MC Frontalot, "A Skit About Robots"
Unfortunately for me, I'm exposed to probably an unhealthy amount of what would be described as geek media. That's largely a consequence of being as into tabletop gaming as I am, and staying on top of new releases and things will inevitably lead to reading about adjacent culture stuff. I'm not proud of it. At any rate, at some point, I had read enough about the existence of nerdcore hip-hop that I decided I should probably listen to at least something. The lead nerdcore guy was MC Frontalot, so I picked up what was his latest album at the time.
And, you know, it wasn't really as bad as I thought it would be. But there's a problem with stuff like this, which is that a lot of it is trying very hard to be clever, and it gets in the way of things. It just seems forced to me, something engineered to get a specific audience to just say "oooh, I know that!" It doesn't connect to me at all, I need more than just the shock of recognition. If I think the whole thing is just a broad wink at an audience, a way to sort people into Those Who Get It and Those Who Don't Get It bins, it's going to be a major turnoff.
This, however, is just a skit. But the "EEPROM" reference here is a good example. Yes, indeed, I get that reference. I know what that is! I've worked on embedded systems and shit! I'm in the club!
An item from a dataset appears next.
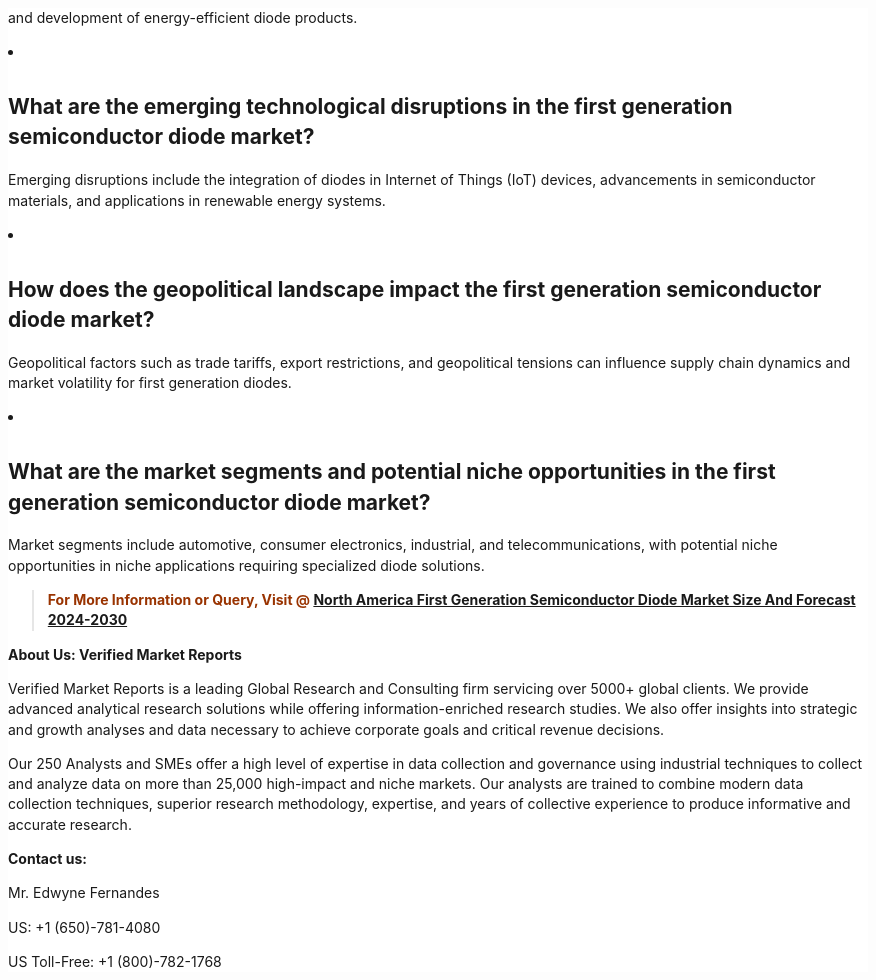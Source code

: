 and development of energy-efficient diode products.</p> </li> <li> <h2>What are the emerging technological disruptions in the first generation semiconductor diode market?</div><div></h2> <p>Emerging disruptions include the integration of diodes in Internet of Things (IoT) devices, advancements in semiconductor materials, and applications in renewable energy systems.</p> </li> <li> <h2>How does the geopolitical landscape impact the first generation semiconductor diode market?</div><div></h2> <p>Geopolitical factors such as trade tariffs, export restrictions, and geopolitical tensions can influence supply chain dynamics and market volatility for first generation diodes.</p> </li> <li> <h2>What are the market segments and potential niche opportunities in the first generation semiconductor diode market?</div><div></h2> <p>Market segments include automotive, consumer electronics, industrial, and telecommunications, with potential niche opportunities in niche applications requiring specialized diode solutions.</p> </li></ol></body></html></p><blockquote><p><span style="color: #993300;"><strong>For More Information or Query, Visit @ <a href="https://www.verifiedmarketreports.com/product/first-generation-semiconductor-diode-market/">North America First Generation Semiconductor Diode Market Size And Forecast 2024-2030</a></strong></span></p></blockquote><p><strong>About Us: Verified Market Reports</strong></p><p>Verified Market Reports is a leading Global Research and Consulting firm servicing over 5000+ global clients. We provide advanced analytical research solutions while offering information-enriched research studies. We also offer insights into strategic and growth analyses and data necessary to achieve corporate goals and critical revenue decisions.</p><p>Our 250 Analysts and SMEs offer a high level of expertise in data collection and governance using industrial techniques to collect and analyze data on more than 25,000 high-impact and niche markets. Our analysts are trained to combine modern data collection techniques, superior research methodology, expertise, and years of collective experience to produce informative and accurate research.</p><p><strong>Contact us:</strong></p><p>Mr. Edwyne Fernandes</p><p>US: +1 (650)-781-4080</p><p>US Toll-Free: +1 (800)-782-1768</p>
Too bad that doesn't make me happy.
Pharcyde, "Feel Freaky"
Man, shuffle is just kind of making me sad today. After two albums (one an acknowledged classic and one I think an underrated record), Fat Lip left the Pharcyde and his absence was definitely felt. None of the post-Fat Lip stuff really hits the mark. This is from Testing the Waters, an EP that preceeded Plain Rap, the return of the remaining band. I suppose I'm probably due for a re-evaluation of this stuff.
The first track on Maxinquaye, one of the holy trinity of trip-hop records (along with Massive Attack's Blue Lines and Portishead's Dummy). While I don't think trip hop is an especially broad genre, damn if the top stuff doesn't absolutely slay.
Pixies, "Lovely Day"
A side effect of the latter-day Pixies records is that it's made me appreciate Trompe Le Monde more.
Ed Hall, "White House Girls"
Just churning and slashing its way through three minutes, all shouting bad temper and grunting instruments. Lovely!